Underworld Ascendant Interview

There's another Underworld Ascendant interview with OtherSide Entertainment's Paul Neurath ready for browsing this evening, and it comes to us via GameWatcher. Topics include what prompted them to return to the Underworld series, the game's factions, what we should expected from character development, and more:

GameWatcher: How closely do you intend to stick to the gameplay of the original? Do you want this to be a straight up revival of the formula, or will you be updating things for a modern audience?

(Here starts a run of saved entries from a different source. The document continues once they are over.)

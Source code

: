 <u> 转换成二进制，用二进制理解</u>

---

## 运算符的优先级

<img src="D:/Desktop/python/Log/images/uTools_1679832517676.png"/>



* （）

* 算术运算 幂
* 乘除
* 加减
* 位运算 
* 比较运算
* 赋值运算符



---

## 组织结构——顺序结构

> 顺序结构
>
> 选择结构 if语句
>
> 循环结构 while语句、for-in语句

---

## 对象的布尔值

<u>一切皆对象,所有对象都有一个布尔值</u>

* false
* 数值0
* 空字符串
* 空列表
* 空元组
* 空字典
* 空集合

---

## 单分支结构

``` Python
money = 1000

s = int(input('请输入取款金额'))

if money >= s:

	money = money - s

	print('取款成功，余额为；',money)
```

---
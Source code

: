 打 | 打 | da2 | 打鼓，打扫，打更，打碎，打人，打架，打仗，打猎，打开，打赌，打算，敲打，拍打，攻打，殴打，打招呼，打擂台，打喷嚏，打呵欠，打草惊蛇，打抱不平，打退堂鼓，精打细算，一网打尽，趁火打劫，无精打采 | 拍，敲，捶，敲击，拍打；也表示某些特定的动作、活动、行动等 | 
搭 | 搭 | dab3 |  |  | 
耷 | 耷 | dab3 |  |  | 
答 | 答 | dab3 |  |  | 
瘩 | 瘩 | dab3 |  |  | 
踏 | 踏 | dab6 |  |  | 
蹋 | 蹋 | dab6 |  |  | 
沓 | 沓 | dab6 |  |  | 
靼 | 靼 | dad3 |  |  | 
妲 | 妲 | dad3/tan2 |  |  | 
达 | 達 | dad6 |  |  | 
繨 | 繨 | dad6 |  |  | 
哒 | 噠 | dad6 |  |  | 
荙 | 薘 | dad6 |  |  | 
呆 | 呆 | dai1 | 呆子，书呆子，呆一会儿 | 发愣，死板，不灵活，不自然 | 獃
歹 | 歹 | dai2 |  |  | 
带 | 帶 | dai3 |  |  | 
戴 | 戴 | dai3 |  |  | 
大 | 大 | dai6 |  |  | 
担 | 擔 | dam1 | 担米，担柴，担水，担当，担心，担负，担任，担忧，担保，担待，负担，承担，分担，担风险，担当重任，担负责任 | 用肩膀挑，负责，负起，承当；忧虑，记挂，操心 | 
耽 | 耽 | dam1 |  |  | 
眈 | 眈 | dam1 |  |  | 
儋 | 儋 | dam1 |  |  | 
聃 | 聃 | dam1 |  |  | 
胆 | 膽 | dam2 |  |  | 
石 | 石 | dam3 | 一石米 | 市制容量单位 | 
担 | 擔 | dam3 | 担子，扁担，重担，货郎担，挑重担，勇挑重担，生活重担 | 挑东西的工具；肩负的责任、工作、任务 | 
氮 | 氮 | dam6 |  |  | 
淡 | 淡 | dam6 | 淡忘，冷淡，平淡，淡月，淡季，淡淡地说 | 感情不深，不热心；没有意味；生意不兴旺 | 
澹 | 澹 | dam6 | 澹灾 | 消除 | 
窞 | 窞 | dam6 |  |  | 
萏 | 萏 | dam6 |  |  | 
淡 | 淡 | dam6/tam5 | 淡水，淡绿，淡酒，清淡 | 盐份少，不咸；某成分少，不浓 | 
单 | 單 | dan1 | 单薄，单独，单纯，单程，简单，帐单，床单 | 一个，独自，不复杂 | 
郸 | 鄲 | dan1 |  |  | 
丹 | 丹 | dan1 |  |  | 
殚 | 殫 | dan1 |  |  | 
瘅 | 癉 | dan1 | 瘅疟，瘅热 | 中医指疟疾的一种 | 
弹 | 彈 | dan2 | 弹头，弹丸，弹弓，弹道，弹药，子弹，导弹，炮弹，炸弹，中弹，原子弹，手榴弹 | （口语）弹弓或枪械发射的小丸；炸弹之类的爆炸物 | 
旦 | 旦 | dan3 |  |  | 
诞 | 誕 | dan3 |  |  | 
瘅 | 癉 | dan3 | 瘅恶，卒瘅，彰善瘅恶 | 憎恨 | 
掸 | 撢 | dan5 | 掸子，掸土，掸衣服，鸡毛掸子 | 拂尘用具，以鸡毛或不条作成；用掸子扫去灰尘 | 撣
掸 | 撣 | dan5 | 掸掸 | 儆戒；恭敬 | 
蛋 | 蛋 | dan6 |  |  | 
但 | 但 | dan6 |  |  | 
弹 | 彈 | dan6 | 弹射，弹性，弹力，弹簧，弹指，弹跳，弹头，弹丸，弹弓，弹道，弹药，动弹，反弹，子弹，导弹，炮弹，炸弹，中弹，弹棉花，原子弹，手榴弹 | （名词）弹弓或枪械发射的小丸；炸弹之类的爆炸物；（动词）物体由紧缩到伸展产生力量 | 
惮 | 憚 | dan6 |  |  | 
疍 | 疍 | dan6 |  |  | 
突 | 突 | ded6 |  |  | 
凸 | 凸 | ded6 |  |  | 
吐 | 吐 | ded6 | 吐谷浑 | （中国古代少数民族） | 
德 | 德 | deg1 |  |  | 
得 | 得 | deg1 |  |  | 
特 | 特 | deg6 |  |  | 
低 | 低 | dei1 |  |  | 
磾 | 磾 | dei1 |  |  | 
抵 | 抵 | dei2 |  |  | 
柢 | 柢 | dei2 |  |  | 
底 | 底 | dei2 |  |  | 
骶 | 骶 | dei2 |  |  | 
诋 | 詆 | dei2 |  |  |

Paul Neurath: Well, bit of both actually, which is tricky. Our take is that there was a lot of good stuff in the originals. Partly by luck, partly by some of the talent that worked on them, they ended up being pretty special games that have really stood the test of time. Lead game designers still talk about the original Underworld as a very modern game in terms of some of the ideas. The graphics are dated, but with Ascendant we'll be able to upgrade those with all the technology afforded by modern PCs. That's actually the easy part. The original came out in 1992, and was one of the first games to use a mouse interface in an immersive 3D game. We hadn't figured out the scheme really, our system worked but it was a little clunky. Since then we've had waves of FPS games, all of which have mastered the first-person interface with mouse and keyboard. So that will be changed and updated, the visuals improved, but a lot of the core gameplay still holds up.

When I play recent games, triple A games, there's a tendency to make them as accessible as possible. You kind of have to when you're spending millions of pounds on the project. But that also constrains you in a lot of ways, because you can't always be so innovative and experiential with the gameplay. One of the things about Underworld was that we had a very player-authored experience, very sandbox kind of gameplay. You were dropped in this dark, dangerous place, and there was a lot of mystery, you didn't really know where to go. We didn't show players a quest arrow, they had to find out themselves. We gave the player a lot of choice, and it was up to them how they wanted to play. There were no right or wrong choices. The idea that two players experiencing the same game can see and do things completely differently, we love that stuff. But it is a little more difficult to develop, and more challenging for players without the hand-holding. To answer your question the new game will feel very familiar to fans of the originals, but we're also going to push forward and try some things we never had the opportunity to do before.